I suppose we still want to catch lockdep issues of the form (which
peterz chatted to me about):
lock(A); write_seqcount(B)
vs.
read_seqcount(B); lock(A)
which seems like it can deadlock.
I would rather make lockdep useful to catch these and not miss out on
them. Let me know what you think?
Cheers,
-Joel
[1] https://lkml.org/lkml/2019/4/16/615
Hi,
On Fri, May 14, 2021 at 10:52:31AM -0400, Joel Fernandes wrote:
> Hi Boqun,
> You might have worked on such issues so I thought you're a good person to ask.
>
> After apply Laurent's SPF patchset [1] , we're facing a large number
> of (seemingly false positive) lockdep reports which are related to
> circular dependencies with seq locks.
>
> lock(A); write_seqcount(B)
> vs.
> write_seqcount(B); lock(A)
>
Two questions here:
* Could you provide the lockdep splats you saw? I wonder whether
it's similar to the one mentioned in patch #9[1].
* What keeps write_seqcount(vm_seqcount) serialized? If it's only
one lock that serializes the writers, we probably can make it
as the nest_lock argument for seqcount_acquire(), and that will
help prevent the false positives.
Regards,
Boqun
[1]: https://lore.kernel.org/lkml/[email protected]/
> This cannot deadlock obviously. My current strategy which I hate is to
> make it a raw seqcount write which bypasses lockdep. That's horrible
> for obvious reasons. Do you have any tricks/patches up your sleeve to
> silence these?
>
> I suppose we still want to catch lockdep issues of the form (which
> peterz chatted to me about):
>
> lock(A); write_seqcount(B)
> vs.
> read_seqcount(B); lock(A)
>
> which seems like it can deadlock.
>
> I would rather make lockdep useful to catch these and not miss out on
> them. Let me know what you think?
>
> Cheers,
> -Joel
>
> [1] https://lkml.org/lkml/2019/4/16/615
Hi Boqun,
Thanks for the reply.
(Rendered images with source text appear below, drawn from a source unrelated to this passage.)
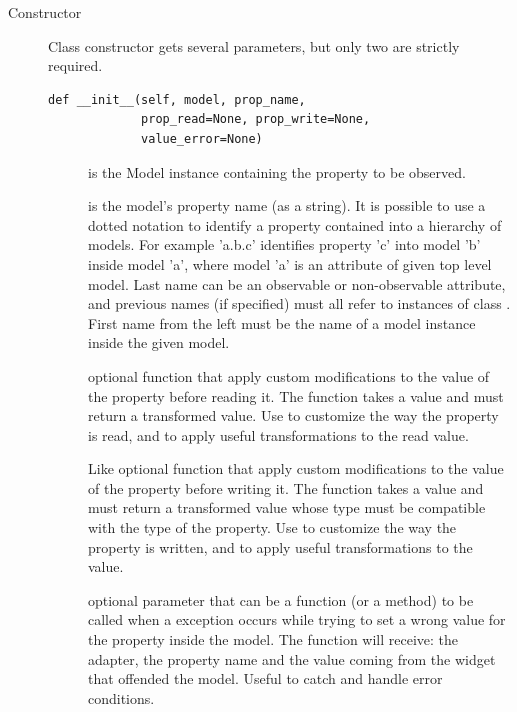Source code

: \begin{description}
\item [Constructor] Class constructor gets several parameters, but
  only two are strictly required.
{
\codesize
\begin{verbatim}
def __init__(self, model, prop_name, 
             prop_read=None, prop_write=None, 
             value_error=None)
\end{verbatim}
}

\begin{description}
  \item [] is the Model instance containing the
    property to be observed.

  \item [] is the model's property name (as a
    string). It is possible to use a dotted notation to identify a
    property contained into a hierarchy of models. For example
    'a.b.c' identifies property 'c' into model 'b' inside model 'a',
    where model 'a' is an attribute of given top level model. Last
    name can be an observable or non-observable attribute, and
    previous names (if specified) must all refer to instances of
    class . First name from the left must be the
    name of a model instance inside the given model.

  \item [] optional function that apply custom
    modifications to the value of the property before reading
    it. The function takes a value and must return a transformed
    value. Use to customize the way the property is read, and to
    apply useful transformations to the read value.

  \item [] Like  optional
    function that apply custom modifications to the value of the
    property before writing it. The function takes a value and must
    return a transformed value whose type must be compatible with
    the type of the property. Use to customize the way the property
    is written, and to apply useful transformations to the value.

  \item [] optional parameter that can be a
    function (or a method) to be called when a 
    exception occurs while trying to set a wrong value for the
    property inside the model. The function will receive: the
    adapter, the property name and the value coming from the widget
    that offended the model. Useful to catch and handle error
    conditions.


\end{description}
\end{description}
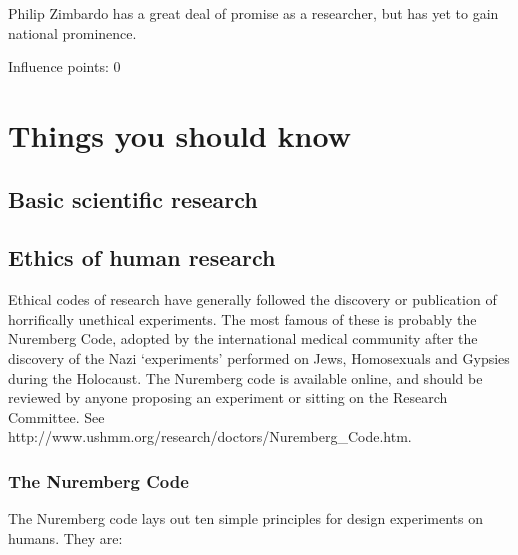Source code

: Philip Zimbardo has a great deal of promise as a researcher, but has yet to gain national prominence.

Influence points: 0

\section{Things you should know}
\label{thingsyoushouldknow}

\subsection{Basic scientific research}
\label{basicscientificresearch}

\subsection{Ethics of human research}
\label{ethicsofhumanresearch}

Ethical codes of research have generally followed the discovery or publication of horrifically unethical experiments. The most famous of these is probably the Nuremberg Code, adopted by the international medical community after the discovery of the Nazi `experiments' performed on Jews, Homosexuals and Gypsies during the Holocaust. The Nuremberg code is available online, and should be reviewed by anyone proposing an experiment or sitting on the Research Committee. See http:\slash \slash www.ushmm.org\slash research\slash doctors\slash Nuremberg\_Code.htm.

\subsubsection{The Nuremberg Code}
\label{thenurembergcode}

The Nuremberg code lays out ten simple principles for design experiments on humans. They are:


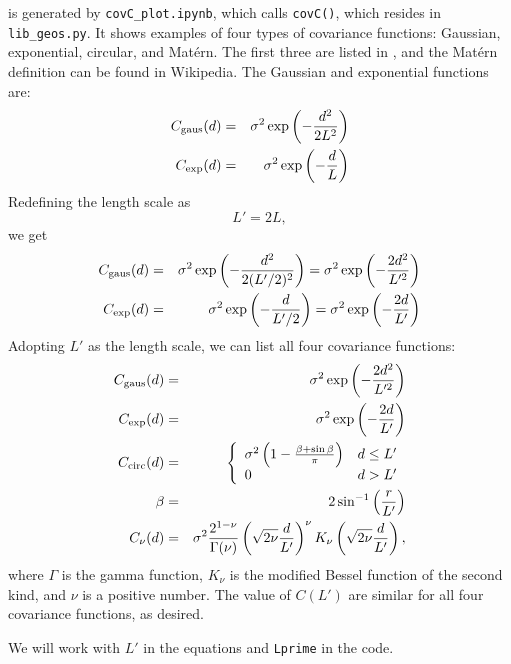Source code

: \documentclass[11pt,titlepage,fleqn]{article}
\begin{document}
 is generated by \verb+covC_plot.ipynb+, which calls \verb+covC()+, which resides in \verb+lib_geos.py+. It shows examples of four types of covariance functions: Gaussian, exponential, circular, and Mat\'ern. The first three are listed in \citet[][p.~111-113]{Tarantola2005}, and the Mat\'ern definition can be found in Wikipedia. The Gaussian and exponential functions are:
%
\begin{eqnarray}
C_{\rm gaus}(d) &=& \sigma^2 \exp \left( - \frac{ d^2}{2L^2} \right)
\label{Cgaus0}
\\
C_{\rm exp}(d) &=& \sigma^2 \exp \left( - \frac{d}{L} \right)
\label{Cexp0}
\end{eqnarray}
%
Redefining the length scale as
%
\begin{equation}
L' = 2L,
\end{equation}
%
we get
%
\begin{eqnarray*}
C_{\rm gaus}(d) &=& \sigma^2 \exp \left( - \frac{ d^2}{2(L'/2)^2} \right) 
= \sigma^2 \exp \left( - \frac{2 d^2}{L'^2} \right) 
\\
C_{\rm exp}(d) &=& \sigma^2 \exp \left( - \frac{d}{L'/2} \right)
= \sigma^2 \exp \left( - \frac{2 d}{L'} \right)
\end{eqnarray*}
%
Adopting $L'$ as the length scale, we can list all four covariance functions:
%
\begin{eqnarray}
C_{\rm gaus}(d) &=& \sigma^2 \exp \left( - \frac{2 d^2}{L'^2} \right) 
\label{Cgaus1}
\\
C_{\rm exp}(d) &=& \sigma^2 \exp \left( - \frac{2 d}{L'} \right)
\label{Cexp1}
\\
C_{\rm circ}(d) &=& \left\{
\begin{array}{ll}
\sigma^2\left(1 - \frac{\beta + \sin\beta}{\pi} \right) & d \le L'
\\
0 \;\;\;\; & d > L'
\end{array}
\right.
\\
\beta &=& 2 \sin^{-1}\left( \frac{r}{L'} \right)
\nonumber
\\
C_\nu(d) &=& \sigma^2 \frac{2^{1-\nu}}{\Gamma(\nu)} \left(\sqrt{2\nu}\frac{d}{L'} \right)^\nu K_\nu\left(\sqrt{2\nu} \frac{d}{L'}\right),
\end{eqnarray}
%
where $\Gamma$ is the gamma function, $K_\nu$ is the modified Bessel function of the second kind, and $\nu$ is a positive number. The value of $C(L')$ are similar for all four covariance functions, as desired.

We will work with $L'$ in the equations and \verb+Lprime+ in the code.
\end{document}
See below:
On Mon, May 17, 2021 at 12:21:38PM +0800, Boqun Feng wrote:
[...]
> > After apply Laurent's SPF patchset [1] , we're facing a large number
> > of (seemingly false positive) lockdep reports which are related to
> > circular dependencies with seq locks.
> >
> > lock(A); write_seqcount(B)
> > vs.
> > write_seqcount(B); lock(A)
> >
>
> Two questions here:
>
> * Could you provide the lockdep splats you saw? I wonder whether
> it's similar to the one mentioned in patch #9[1].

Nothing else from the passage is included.